The cost of veterinary attention has, over the course of my career, spiralled out of all proportion, to the extent that few clients, apart from the very well off, can afford the thorough, technologically aided care that can now be provided for their pets. Unless, that is, they are insured. To the benefit of conferences seeking sponsorship as well as dog owners’ minds being put at rest, pet insurance has become big business. There may even be a tendency to look upon an uninsured client who finds themselves without the financial wherewithal to afford our excellent services as in some way irresponsible. The lack of financial foresight and planning seems to relegate them to the realms of second-class citizenship. But as with the chicken and egg, which came first?
In this case, I believe the evidence points firmly in the direction of the insurance companies who saw a lucrative niche market to be derived from owners worried about the worst happening to their pet. After all, it was not initially in any general practice’s best interests to raise the cost of its services out of the reach of the vast majority of the general public. But with the rise in uptake of insurance policies, specialist vets could afford to splash out on kit which was initially a luxury and then became an essential necessity. Throw media-enhanced client expectations of the miracles that vets could perform into the mix, and the vicious (or virtuous, depending whose side you might be on) circle was complete.
And what of the now ubiquitous corporate practice? It was once anathema to the RCVS to imagine, let alone allow, a veterinary practice to be run by anyone other than veterinary surgeons themselves. Even allowing waiting room sales was unimaginable, as to do so would seem to lower the profession to the status of mere tradesmen. How times have changed. More and more sole practitioners have been forced to sell their businesses as they find themselves unable to compete with the corporate businesses in terms of attracting employees or keeping clients.
And the consequence? One would have imagined the result to be contented graduates who have everything that their lengthy and expensive education has led them to expect. All the state-of-the-art equipment they need, plenty of time off with no night duties, so as to better enjoy their earnings, and a multitude of grateful clients to add to their immense job satisfaction. I despair when I find that the opposite appears to be true. Unfulfilled vets who think themselves overworked and underpaid and dissatisfied clients believing vets are only ‘in it for the money’ have become the new norm.
What will help redress the balance? I am of the firm belief that following the principles of behavioural husbandry (see Chapter 2) will create better veterinary surgeons. It will increase day-to-day enjoyment of practice in the knowledge that one has not only enhanced the relationship between the pet and client but also between the pet and the practice as well as improved clinical outcome.

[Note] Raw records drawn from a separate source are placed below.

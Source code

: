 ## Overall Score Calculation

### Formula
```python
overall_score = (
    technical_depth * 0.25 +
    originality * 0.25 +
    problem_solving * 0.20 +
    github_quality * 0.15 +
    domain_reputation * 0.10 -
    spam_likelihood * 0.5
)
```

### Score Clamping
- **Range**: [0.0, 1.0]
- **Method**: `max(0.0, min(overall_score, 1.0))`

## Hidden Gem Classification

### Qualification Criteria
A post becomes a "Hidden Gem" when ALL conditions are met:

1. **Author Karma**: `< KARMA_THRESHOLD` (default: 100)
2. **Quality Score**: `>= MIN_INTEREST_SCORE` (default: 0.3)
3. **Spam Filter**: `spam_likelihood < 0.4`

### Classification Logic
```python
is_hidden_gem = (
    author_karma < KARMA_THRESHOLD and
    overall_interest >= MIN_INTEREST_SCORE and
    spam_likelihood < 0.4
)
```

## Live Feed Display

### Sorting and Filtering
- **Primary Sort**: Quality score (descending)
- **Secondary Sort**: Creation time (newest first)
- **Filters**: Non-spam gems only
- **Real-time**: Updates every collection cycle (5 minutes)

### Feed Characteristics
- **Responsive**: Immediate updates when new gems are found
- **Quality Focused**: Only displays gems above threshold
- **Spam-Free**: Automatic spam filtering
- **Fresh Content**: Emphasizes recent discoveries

How better to create satisfied loyal clients who feel they have been given real value for money at the same time as immeasurably increasing one’s own job satisfaction?
I will again show my age when I reveal that, at the time of this illuminating exchange, the basic consultation fee for dogs at the solely small animal practice where I worked was £4.95. it was the practice routine for the consulting veterinary surgeon to inform the client of the financial damage and for payment to be made at reception.